2016年12月27日 23時03分 JST | 更新 2016年12月27日 23時58分 JST

12月27日に60歳で亡くなったアメリカの女優キャリー・フィッシャーは、映画「スター・ウォーズ」シリーズのレイア姫として知られているが、同時に心の病について声を上げてきた人物でもあった。

フィッシャーが、初めて自らの心の病を明かした当時、ハリウッドでメンタルヘルスの問題について発言する人はほとんどいなかった。

しかし、フィッシャーは双極性障害(躁うつ病)との闘いを包み隠さずに伝え、前向きなメッセージを発信し続けた。
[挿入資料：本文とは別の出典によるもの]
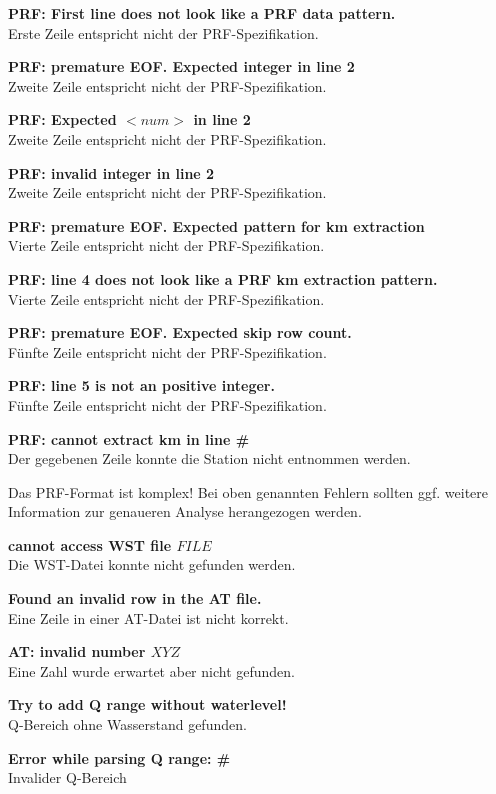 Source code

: \textbf{PRF: First line does not look like a PRF data pattern.}
\\Erste Zeile entspricht nicht der PRF-Spezifikation.

\textbf{PRF: premature EOF. Expected integer in line 2}
\\Zweite Zeile entspricht nicht der PRF-Spezifikation.

\textbf{PRF: Expected $<num>$ in line 2}
\\Zweite Zeile entspricht nicht der PRF-Spezifikation.

\textbf{PRF: invalid integer in line 2}
\\Zweite Zeile entspricht nicht der PRF-Spezifikation.

\textbf{PRF: premature EOF. Expected pattern for km extraction}
\\Vierte Zeile entspricht nicht der PRF-Spezifikation.

\textbf{PRF: line 4 does not look like a PRF km extraction pattern.}
\\Vierte Zeile entspricht nicht der PRF-Spezifikation.

\textbf{PRF: premature EOF. Expected skip row count.}
\\Fünfte Zeile entspricht nicht der PRF-Spezifikation.

\textbf{PRF: line 5 is not an positive integer.}
\\Fünfte Zeile entspricht nicht der PRF-Spezifikation.

\textbf{PRF: cannot extract km in line \#}
\\Der gegebenen Zeile konnte die Station nicht entnommen werden.

Das PRF-Format ist komplex! Bei oben genannten Fehlern sollten ggf. weitere
Information zur genaueren Analyse herangezogen werden.

\textbf{cannot access WST file $FILE$}
\\Die WST-Datei konnte nicht gefunden werden.

\textbf{Found an invalid row in the AT file.}
\\Eine Zeile in einer AT-Datei ist nicht korrekt.

\textbf{AT: invalid number $XYZ$}
\\Eine Zahl wurde erwartet aber nicht gefunden.

\textbf{Try to add Q range without waterlevel!}
\\Q-Bereich ohne Wasserstand gefunden.

\textbf{Error while parsing Q range: \#}
\\Invalider Q-Bereich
レイア姫同様勇敢で、心の病に対する社会の偏見と闘う勇敢な戦士だったキャリー・フィッシャー。彼女が私たちに伝えた言葉の幾つかを、紹介しよう。

自らの心の病に向き合い、率直に語った

「私は、脳内で化学物質のバランスが上手くとれていません。それはつまり、最悪の場合は精神科にいかなければいけない、ということです……。心の病を抱えている、と公表するのは私にとって恥ずかしいことではありません。私はこれまでも、そして今も闘っています。『いつでもかかってこい』という気持ちです」

(KEVORK DJANSEZIAN VIA GETTY IMAGES)

「双極性障害のシンボル」として扱われたことについて

「それじゃあ(心理学を扱う雑誌)サイコロジー・トゥデイの見開きページに載れるといいですね。それにしても、テレビ番組などには、誰かしら双極性障害を持っている人が出演してように見えますけれど! 『フォースと共にあらんことを』と言われたような気持ちです。だけど、私がどんな人間かを双極性障害が決めることはありません。私が双極性障害とは何かを決めるんです」

心の病を抱え、夢を追いかけることをためらっている人へのアドバイスを求められて

「夢が実現するかしないか、心配してもいいんです。だけど、とにかく諦めずに前に向かって進みましょう。大事なのは行動。自信が持てるまで待つ必要なんてありません。行動すれば自信がついてくるから」

(JONATHAN LEIBSON VIA GETTY IMAGES)

双極性障害との闘いについて聞かれて

止めることなどできません。痛みを伴う、とてもつらい経験です。しゃべるのを止めたり、何とかこの状態から抜けようとしたりすると、まるで体中の骨がヒリヒリ痛むように感じます」

心の病にどう対処すればいいのかを聞かれて

「私が学んだたった一つの、そして誰にでも当てはまる教訓は『助けを求めて下さい』です。簡単に消え去る病ではありません」

心の病と向き合うのは、誇るべきこと

「私が理解できないことの一つは(たくさんありますが)、心の病、特に双極性障害への根強い偏見があることです。双極性障害に向き合うためには、ものすごい量の自信と力が必要です。時には体がヘトヘトになるほどエネルギーを使うので、スタミナと勇気が必要です。だから、心の病を抱えていてそれと向き合っている人は、そのことを誇りに思うべきです。恥ずかしいと思う必要なんてありません。

(NBC NEWSWIRE VIA GETTY IMAGES)

ハフィントンポストUS版に掲載された記事を翻訳しました。